Publication - Research and analysis

Scottish Income Tax: 2018-19 policy evaluation

A policy evaluation of Scottish Income Tax in 2018-19

Scottish Income Tax: 2018-19 policy evaluation
8. Operational and administrative impacts

8. Operational and administrative impacts

Two of the principles which underpin the Scottish approach to taxation are Convenience and Efficiency. In adapting these principles to the present context, the Scottish Government believes that the tax system should be as simple as possible and easy to understand and comply with, and that tax policy should be cost-effective to administer.

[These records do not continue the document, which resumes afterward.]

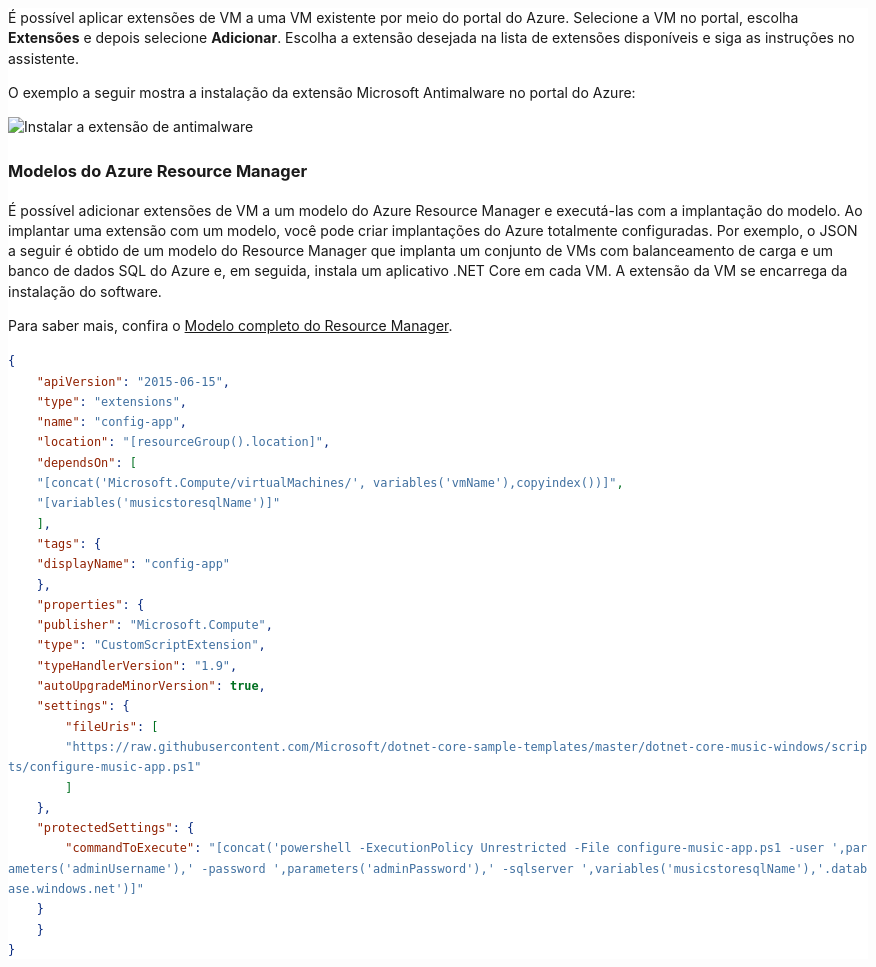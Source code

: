 É possível aplicar extensões de VM a uma VM existente por meio do portal do Azure. Selecione a VM no portal, escolha **Extensões** e depois selecione **Adicionar**. Escolha a extensão desejada na lista de extensões disponíveis e siga as instruções no assistente.

O exemplo a seguir mostra a instalação da extensão Microsoft Antimalware no portal do Azure:

![Instalar a extensão de antimalware](./media/features-windows/installantimalwareextension.png)

### <a name="azure-resource-manager-templates"></a>Modelos do Azure Resource Manager

É possível adicionar extensões de VM a um modelo do Azure Resource Manager e executá-las com a implantação do modelo. Ao implantar uma extensão com um modelo, você pode criar implantações do Azure totalmente configuradas. Por exemplo, o JSON a seguir é obtido de um modelo do Resource Manager que implanta um conjunto de VMs com balanceamento de carga e um banco de dados SQL do Azure e, em seguida, instala um aplicativo .NET Core em cada VM. A extensão da VM se encarrega da instalação do software.

Para saber mais, confira o [Modelo completo do Resource Manager](https://github.com/Microsoft/dotnet-core-sample-templates/tree/master/dotnet-core-music-windows).

```json
{
    "apiVersion": "2015-06-15",
    "type": "extensions",
    "name": "config-app",
    "location": "[resourceGroup().location]",
    "dependsOn": [
    "[concat('Microsoft.Compute/virtualMachines/', variables('vmName'),copyindex())]",
    "[variables('musicstoresqlName')]"
    ],
    "tags": {
    "displayName": "config-app"
    },
    "properties": {
    "publisher": "Microsoft.Compute",
    "type": "CustomScriptExtension",
    "typeHandlerVersion": "1.9",
    "autoUpgradeMinorVersion": true,
    "settings": {
        "fileUris": [
        "https://raw.githubusercontent.com/Microsoft/dotnet-core-sample-templates/master/dotnet-core-music-windows/scripts/configure-music-app.ps1"
        ]
    },
    "protectedSettings": {
        "commandToExecute": "[concat('powershell -ExecutionPolicy Unrestricted -File configure-music-app.ps1 -user ',parameters('adminUsername'),' -password ',parameters('adminPassword'),' -sqlserver ',variables('musicstoresqlName'),'.database.windows.net')]"
    }
    }
}
```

Therefore in addition to evaluating the impact of the 2018-19 policy against the four tests, this evaluation also seeks to understand the operational and administrative impacts of the policy on businesses and taxpayers. The majority of evidence was gathered from a focus group of tax and payroll professionals, which took place in July 2021.

8.1 Key findings

  • In their report Administration of Scottish Income Tax 2018-19, the National Audit Office found that HMRC "framed adequate regulations and procedures to secure an effective check on the assessment, collection and proper allocation of revenue, and that they are being duly carried out".
  • Any initial issues that materialised as a result of the policy changes have mostly been resolved. As such, the administration and collection of Scottish Income Tax is now operating under business as usual.
  • The reforms introduced additional complexities to the tax system, which could already be complicated for some taxpayers, although technology lessened any impacts.
  • Communication around tax policy and administration is key. The Scottish Government should develop further communications activity jointly with HMRC.
  • Overall, the processes and procedures put in place by HMRC to administer Scottish Income Tax are robust and enable it to be collected efficiently and effectively, representing value for money for Scottish public finances.

8.2 Governance arrangements between Scottish Government and HMRC

HMRC are accountable for the collection and management of Scottish Income Tax and are required to produce evidence that they are doing so in an efficient and effective manner.

To ensure a consistent quality of service to Scottish Income Tax taxpayers and to allow both HMRC and Scottish Government meet their respective responsibilities, a Service Level Agreement (SLA) was agreed between the two organisations[27]. The SLA describes the requirements and performance measures for the operation of Scottish Income Tax, including HMRC's responsibility for identifying and maintaining a robust record of the Scottish Income Tax population.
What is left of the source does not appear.